If they don’t subscribe to “Kiplinger’s Personal Finance” you might want to give them a gift subscription.

Your parents are financially secure, so try to let them live the way they want - yes you may see them ‘throwing away money’ or not doing as well with investments with the income they have - but it also doesn’t seem they want to change.

I think DD1’s husband is jealous (or his behavior with what he says to her) of what DH and I have built up, and also he is struggling with being ‘the head of the household’ - yet has yet to deliver such except for the talk before and during their 6 year marriage (DD1’s career is very solid while her H has had a late start but also was not willing to do better in his career where they live - they will be moving for his career, in Dec/Jan). So he chips away at comments to her, throwing out comments to downgrade things in the past which he has no knowledge of but thinks it makes him look better - which the comments have lessened as I have countered the most ridiculous of these statements of his. DDs received better education/quality extra curriculars, and had several trips to other countries (his brother and he had no non-US travel) - we had the resources, and also lived in a community where DDs had more opportunities. Can’t change the past and I try to limit SIL’s ‘spin’.

DD1/H are not homeowners. They want to give advice (through DD) on our home, and what they (and DD2) would be dealing with if we suddenly died – I replied “we have lots of money - you can hire someone!” - also our home is worth more than what they would ever be able to purchase once they are ready to purchase a home.

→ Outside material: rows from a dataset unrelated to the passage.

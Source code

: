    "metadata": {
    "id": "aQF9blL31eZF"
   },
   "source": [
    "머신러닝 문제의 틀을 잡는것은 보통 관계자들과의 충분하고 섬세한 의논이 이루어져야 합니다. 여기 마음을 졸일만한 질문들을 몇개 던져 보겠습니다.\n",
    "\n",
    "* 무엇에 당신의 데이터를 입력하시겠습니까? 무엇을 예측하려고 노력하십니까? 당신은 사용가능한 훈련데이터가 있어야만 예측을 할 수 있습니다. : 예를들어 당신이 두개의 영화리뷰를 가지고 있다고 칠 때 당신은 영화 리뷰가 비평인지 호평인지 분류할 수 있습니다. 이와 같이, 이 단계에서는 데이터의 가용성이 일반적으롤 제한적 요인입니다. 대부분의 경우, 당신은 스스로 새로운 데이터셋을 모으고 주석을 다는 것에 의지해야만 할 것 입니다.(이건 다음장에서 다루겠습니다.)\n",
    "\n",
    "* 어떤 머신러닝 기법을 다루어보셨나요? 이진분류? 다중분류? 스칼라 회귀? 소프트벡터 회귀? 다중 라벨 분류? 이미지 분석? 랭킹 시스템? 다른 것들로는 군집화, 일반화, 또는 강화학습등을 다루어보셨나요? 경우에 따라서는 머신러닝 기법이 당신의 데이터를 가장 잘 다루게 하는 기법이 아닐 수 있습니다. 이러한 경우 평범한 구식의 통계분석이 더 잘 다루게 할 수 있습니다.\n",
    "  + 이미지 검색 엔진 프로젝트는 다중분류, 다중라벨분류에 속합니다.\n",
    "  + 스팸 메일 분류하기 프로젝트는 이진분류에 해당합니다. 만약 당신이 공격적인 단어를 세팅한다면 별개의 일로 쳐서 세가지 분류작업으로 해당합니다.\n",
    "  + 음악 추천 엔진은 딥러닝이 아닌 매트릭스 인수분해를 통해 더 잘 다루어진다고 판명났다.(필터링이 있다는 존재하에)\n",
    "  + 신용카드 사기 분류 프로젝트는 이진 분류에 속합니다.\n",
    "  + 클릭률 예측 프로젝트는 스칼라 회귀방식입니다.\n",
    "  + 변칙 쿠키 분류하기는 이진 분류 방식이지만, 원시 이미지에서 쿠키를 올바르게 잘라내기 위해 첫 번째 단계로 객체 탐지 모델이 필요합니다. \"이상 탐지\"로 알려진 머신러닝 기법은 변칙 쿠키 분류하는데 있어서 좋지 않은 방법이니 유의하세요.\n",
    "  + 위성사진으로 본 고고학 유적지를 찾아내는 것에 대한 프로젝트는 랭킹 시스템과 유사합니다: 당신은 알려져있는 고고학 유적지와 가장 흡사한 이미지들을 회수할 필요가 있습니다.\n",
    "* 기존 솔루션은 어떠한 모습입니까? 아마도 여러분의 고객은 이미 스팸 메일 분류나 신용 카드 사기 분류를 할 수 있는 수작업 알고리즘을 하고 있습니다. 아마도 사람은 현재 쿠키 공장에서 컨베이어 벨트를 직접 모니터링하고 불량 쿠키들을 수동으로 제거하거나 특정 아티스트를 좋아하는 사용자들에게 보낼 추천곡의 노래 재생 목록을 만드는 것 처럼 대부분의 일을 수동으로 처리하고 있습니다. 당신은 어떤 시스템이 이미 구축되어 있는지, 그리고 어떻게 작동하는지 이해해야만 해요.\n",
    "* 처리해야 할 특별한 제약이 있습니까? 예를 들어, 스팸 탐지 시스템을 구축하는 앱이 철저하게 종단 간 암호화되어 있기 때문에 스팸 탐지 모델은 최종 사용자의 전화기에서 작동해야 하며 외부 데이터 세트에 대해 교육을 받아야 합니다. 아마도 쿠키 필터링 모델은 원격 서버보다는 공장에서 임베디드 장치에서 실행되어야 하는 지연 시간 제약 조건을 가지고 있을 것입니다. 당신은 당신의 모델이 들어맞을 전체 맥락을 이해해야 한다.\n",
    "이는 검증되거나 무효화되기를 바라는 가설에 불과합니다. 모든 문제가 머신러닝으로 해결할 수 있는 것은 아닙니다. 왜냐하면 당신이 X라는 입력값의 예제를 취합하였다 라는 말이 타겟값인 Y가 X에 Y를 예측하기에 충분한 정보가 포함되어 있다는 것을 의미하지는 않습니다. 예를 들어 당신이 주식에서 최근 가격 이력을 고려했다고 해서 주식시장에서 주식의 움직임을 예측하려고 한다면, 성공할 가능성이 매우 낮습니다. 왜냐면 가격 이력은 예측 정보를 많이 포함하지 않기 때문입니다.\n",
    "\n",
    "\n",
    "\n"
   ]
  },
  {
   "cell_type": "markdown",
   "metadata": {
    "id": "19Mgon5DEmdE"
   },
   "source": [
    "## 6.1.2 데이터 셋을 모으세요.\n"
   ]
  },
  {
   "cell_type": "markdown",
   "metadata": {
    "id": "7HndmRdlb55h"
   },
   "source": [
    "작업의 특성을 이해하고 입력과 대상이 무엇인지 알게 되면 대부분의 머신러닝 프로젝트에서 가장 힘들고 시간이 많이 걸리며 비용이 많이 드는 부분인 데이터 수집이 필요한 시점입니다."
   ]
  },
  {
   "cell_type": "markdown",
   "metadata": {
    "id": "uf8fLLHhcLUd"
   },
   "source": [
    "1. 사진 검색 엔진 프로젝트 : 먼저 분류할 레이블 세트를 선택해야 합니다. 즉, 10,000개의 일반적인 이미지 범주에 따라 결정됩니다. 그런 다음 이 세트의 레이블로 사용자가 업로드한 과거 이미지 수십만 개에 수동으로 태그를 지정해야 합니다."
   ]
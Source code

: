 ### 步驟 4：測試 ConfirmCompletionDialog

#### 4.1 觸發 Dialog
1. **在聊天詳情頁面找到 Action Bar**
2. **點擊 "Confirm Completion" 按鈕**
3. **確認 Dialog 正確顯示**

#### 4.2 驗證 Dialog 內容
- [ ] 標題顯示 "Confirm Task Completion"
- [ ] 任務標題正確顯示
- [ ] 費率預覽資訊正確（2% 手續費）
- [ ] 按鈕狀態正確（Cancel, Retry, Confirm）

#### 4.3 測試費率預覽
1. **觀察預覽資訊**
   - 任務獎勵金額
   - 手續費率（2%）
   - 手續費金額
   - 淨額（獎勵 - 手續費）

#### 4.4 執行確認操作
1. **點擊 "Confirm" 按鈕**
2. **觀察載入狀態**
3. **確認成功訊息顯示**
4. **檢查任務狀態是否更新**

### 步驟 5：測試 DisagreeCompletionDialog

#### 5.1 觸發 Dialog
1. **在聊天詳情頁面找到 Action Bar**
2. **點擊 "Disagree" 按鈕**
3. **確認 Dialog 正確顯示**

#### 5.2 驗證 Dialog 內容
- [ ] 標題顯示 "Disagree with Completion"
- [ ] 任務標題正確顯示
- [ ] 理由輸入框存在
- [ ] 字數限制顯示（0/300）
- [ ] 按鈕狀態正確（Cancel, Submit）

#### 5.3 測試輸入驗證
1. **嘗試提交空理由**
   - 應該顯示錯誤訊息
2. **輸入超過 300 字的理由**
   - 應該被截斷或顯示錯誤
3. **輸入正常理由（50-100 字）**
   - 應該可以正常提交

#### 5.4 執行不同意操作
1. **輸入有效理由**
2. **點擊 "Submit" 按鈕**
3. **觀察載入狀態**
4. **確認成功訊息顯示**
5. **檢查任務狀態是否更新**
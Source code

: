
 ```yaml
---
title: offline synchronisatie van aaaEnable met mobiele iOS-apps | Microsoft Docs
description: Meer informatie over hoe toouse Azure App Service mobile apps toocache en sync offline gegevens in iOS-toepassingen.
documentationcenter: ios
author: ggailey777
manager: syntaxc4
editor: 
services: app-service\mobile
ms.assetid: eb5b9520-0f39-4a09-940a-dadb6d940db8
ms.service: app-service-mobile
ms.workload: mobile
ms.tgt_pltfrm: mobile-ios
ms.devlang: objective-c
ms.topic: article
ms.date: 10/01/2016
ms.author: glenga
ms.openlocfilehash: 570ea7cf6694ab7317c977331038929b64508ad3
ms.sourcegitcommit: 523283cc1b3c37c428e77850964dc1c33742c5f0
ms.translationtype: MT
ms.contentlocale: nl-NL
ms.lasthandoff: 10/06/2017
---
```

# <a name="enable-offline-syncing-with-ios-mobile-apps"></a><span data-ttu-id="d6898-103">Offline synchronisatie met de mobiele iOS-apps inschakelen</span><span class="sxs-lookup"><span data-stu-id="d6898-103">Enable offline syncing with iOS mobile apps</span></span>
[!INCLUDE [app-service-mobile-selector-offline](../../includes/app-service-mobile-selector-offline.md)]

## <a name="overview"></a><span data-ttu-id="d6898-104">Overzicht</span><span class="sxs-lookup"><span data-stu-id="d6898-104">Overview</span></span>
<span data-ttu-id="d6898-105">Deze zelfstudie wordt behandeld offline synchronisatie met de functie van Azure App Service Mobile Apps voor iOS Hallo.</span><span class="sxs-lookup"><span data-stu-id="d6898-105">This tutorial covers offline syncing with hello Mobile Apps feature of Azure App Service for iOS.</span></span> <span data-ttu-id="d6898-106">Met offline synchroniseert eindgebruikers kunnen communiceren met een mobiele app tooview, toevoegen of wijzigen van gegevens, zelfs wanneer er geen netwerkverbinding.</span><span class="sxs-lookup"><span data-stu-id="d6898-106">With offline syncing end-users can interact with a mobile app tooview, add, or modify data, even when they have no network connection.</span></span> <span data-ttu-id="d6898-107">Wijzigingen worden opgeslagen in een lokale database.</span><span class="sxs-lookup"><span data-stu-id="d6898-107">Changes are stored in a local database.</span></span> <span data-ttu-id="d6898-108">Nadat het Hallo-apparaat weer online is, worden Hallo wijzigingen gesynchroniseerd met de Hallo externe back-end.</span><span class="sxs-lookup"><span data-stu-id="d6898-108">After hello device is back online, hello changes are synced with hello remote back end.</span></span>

I have not turned my house upside down to ‘childproof’ for example (I do not center my life around theirs, DH and I live our lives) - I/we go to their place for watching the kids and overnight visits (I was 6 week M - F live in nanny for them when their daycare was closed for COVID for example, with going home on the weekends) - which they were grateful for (they need both incomes, and although he worked from home during COVID, he needed full concentration and stayed in master bedroom suite). His parents cannot travel well now, nor did they ever come much before - so they have them come to their place as often as they can (which their home is close to some nice beaches) and his mom gets the house ready for them (daughter in laws help by grocery shopping and managing meals, and also helping the mom clear out stuff - like paperwork and some of the son’s things each time the sons and families visit). On the early parent visits to DD1/SIL, when I found out his parents had to sleep on an air mattress, we offered (and they chose) to accept their selection (and our purchase) of a innerspring roll out sofa and love seat set which looks nice and has held up well.

for those folks chasing bps, Vanguard Federal MMF is up to 5% (7-day yield) and nearly all exempt from state income tax.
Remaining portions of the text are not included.